Through all of restaurant shut downs, capacity limits, and all the ups and downs that came during the past 2(ish) years, our local restaurants fared well considering the national average. As I’ve said in countless interviews on the subject, a lot of the reason why this was the case is due to Little Rock being mostly a owner/operator, single unit food scene. Quite simply, the restaurant owners here are close to their business and more willing to ride out the storm rather than cut their losses and move on like many multi-unit owners in larger cities. Our local owners, for the most part, worked harder in their own restaurants, tapped into their own savings, cut their own profit, and took any necessary steps to keep the businesses going and as many people employed as possible.
While we saw very few closures locally, it did take a toll on many owners, especially ones closer to retirement. Now that sales numbers are beginning to come back closer to pre-COVID numbers, many owners are thinking about selling their restaurant businesses and taking a much needed rest after the chaos of the last couple of years.
I started working commercial real estate last year and have handled business brokerage (buying and selling of businesses) for much longer than that, the recent uptick of business listings represents the largest surge I’ve seen. There are a lot of great opportunities for anyone wanting to get into restaurants (or grow their existing operation) thanks to a combination of low sales numbers during COVID driving down valuations and current owner’s willingness to move on.
Out of the five listings I am currently representing, 4 of them are active restaurants in the Little Rock market, all looking to sell their business confidentially. Of those, 2 are long standing restaurants opened over 40 years that are owners wanting to retire. Another 2 relatively new restaurants that have each won multiple awards and show huge promise, however in each situation they have owners needing to focus on other business interests.
“I’ve toyed with the idea of retirement for the past 10 years,” one confidential business owner says. “I was ready until we hit the initial COVID shutdown, it put all my plans on hold then. Now that we are back up to pre-COVID numbers I am ready to move on.”
Not all the restaurants we are working to sell lost money during COVID. One business that has been around for 60+ years actually grew 6% each year during COVID and recorded strong profit numbers for the owners.

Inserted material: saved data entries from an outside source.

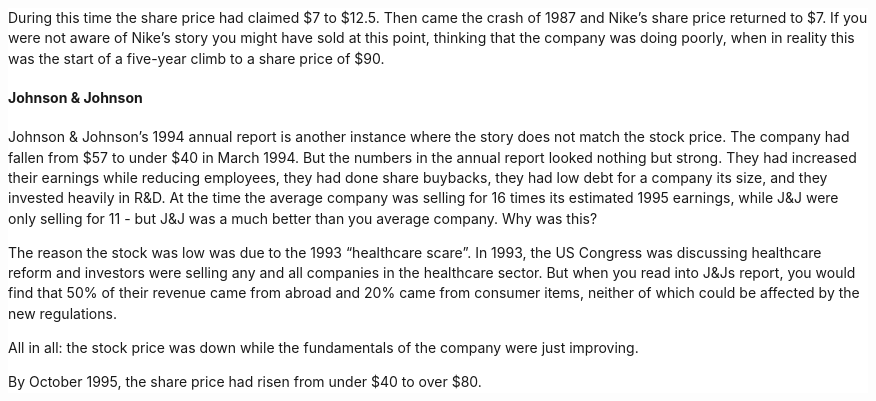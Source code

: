 During this time the share price had claimed $7 to $12.5. Then came the crash of 1987 and Nike’s share price returned 
to $7. If you were not aware of Nike’s story you might have sold at this point, thinking that the company was doing 
poorly, when in reality this was the start of a five-year climb to a share price of $90.

#### Johnson & Johnson

Johnson & Johnson’s 1994 annual report is another instance where the story does not match the stock price. The company 
had fallen from $57 to under $40 in March 1994.  But the numbers in the annual report looked nothing but strong. They 
had increased their earnings while reducing employees, they had done share buybacks, they had low debt for a company 
its size, and they invested heavily in R&D. At the time the average company was selling for 16 times its estimated 
1995 earnings, while J&J were only selling for 11 - but J&J was a much better than you average company. Why was this?

The reason the stock was low was due to the 1993 “healthcare scare”. In 1993, the US Congress was discussing healthcare 
reform and investors were selling any and all companies in the healthcare sector. But when you read into J&Js report, 
you would find that 50% of their revenue came from abroad and 20% came from consumer items, neither of which could be 
affected by the new regulations.

All in all: the stock price was down while the fundamentals of the company were just improving.

By October 1995, the share price had risen from under $40 to over $80.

Instead working hard during the pandemic helped them decide to move on to a slower lifestyle.
Many of our newer restaurant owners who are now looking to sell initially opened as a way to diversify their existing business interests, after spending more time during COVID with the restaurants than anticipated are looking to return to their previous business commitments.
“For me, I always wanted to own a restaurant,” another confidential owner says. “It helped me scratch that itch. We did good things, actually won a few awards, but I’ve got to shift my focus back to my other businesses.”

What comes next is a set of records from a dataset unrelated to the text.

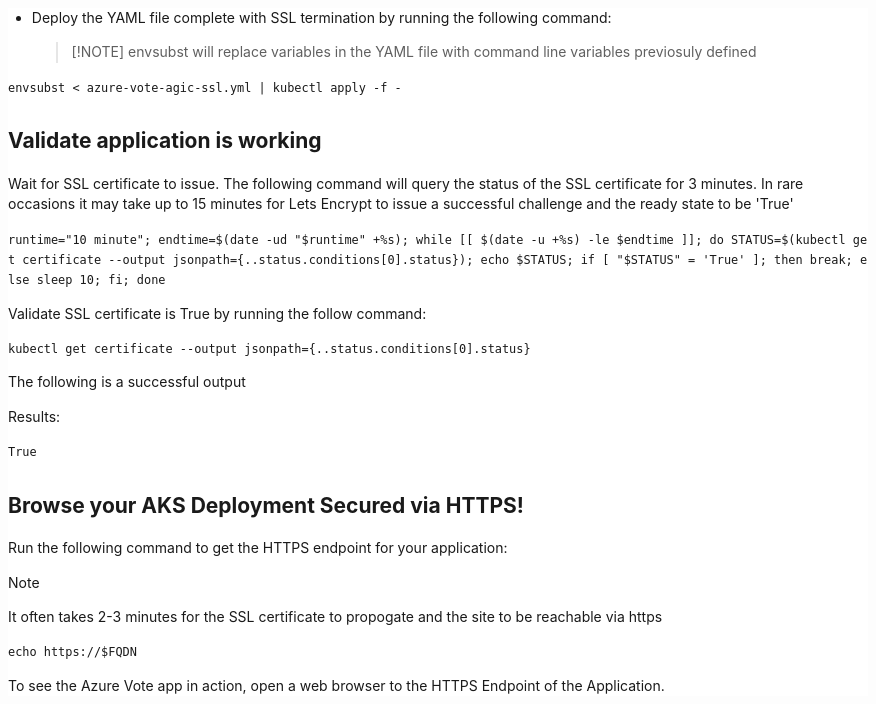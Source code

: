 
- Deploy the YAML file complete with SSL termination by running the following command: 
    >[!NOTE] envsubst will replace variables in the YAML file with command line variables previosuly defined

```
envsubst < azure-vote-agic-ssl.yml | kubectl apply -f -
```
## Validate application is working

Wait for SSL certificate to issue. The following command will query the status of the SSL certificate for 3 minutes.
 In rare occasions it may take up to 15 minutes for Lets Encrypt to issue a successful challenge and the ready state to be 'True'
```
runtime="10 minute"; endtime=$(date -ud "$runtime" +%s); while [[ $(date -u +%s) -le $endtime ]]; do STATUS=$(kubectl get certificate --output jsonpath={..status.conditions[0].status}); echo $STATUS; if [ "$STATUS" = 'True' ]; then break; else sleep 10; fi; done
```

Validate SSL certificate is True by running the follow command:
```
kubectl get certificate --output jsonpath={..status.conditions[0].status}
```

The following is a successful output

Results:
```expected_similarity=0.8
True
```

## Browse your AKS Deployment Secured via HTTPS!
Run the following command to get the HTTPS endpoint for your application:

>[!Note]
> It often takes 2-3 minutes for the SSL certificate to propogate and the site to be reachable via https 
```
echo https://$FQDN
```
To see the Azure Vote app in action, open a web browser to the HTTPS Endpoint of the Application.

In both cases with the newer restaurants, the owners are looking to simply get the startup cost they put into the restaurant back out, opening up a huge opportunity for an established turnkey operation for an interested buyer.
I fully expect to see this shift continue of restaurants and businesses changing hands post COVID as more and more businesses begin to come back. There is less risk in many of these as well for potential business owners. The operating costs is already determined, they have name recognition and existing customers, and most are already showing a profit day one for a potential owner.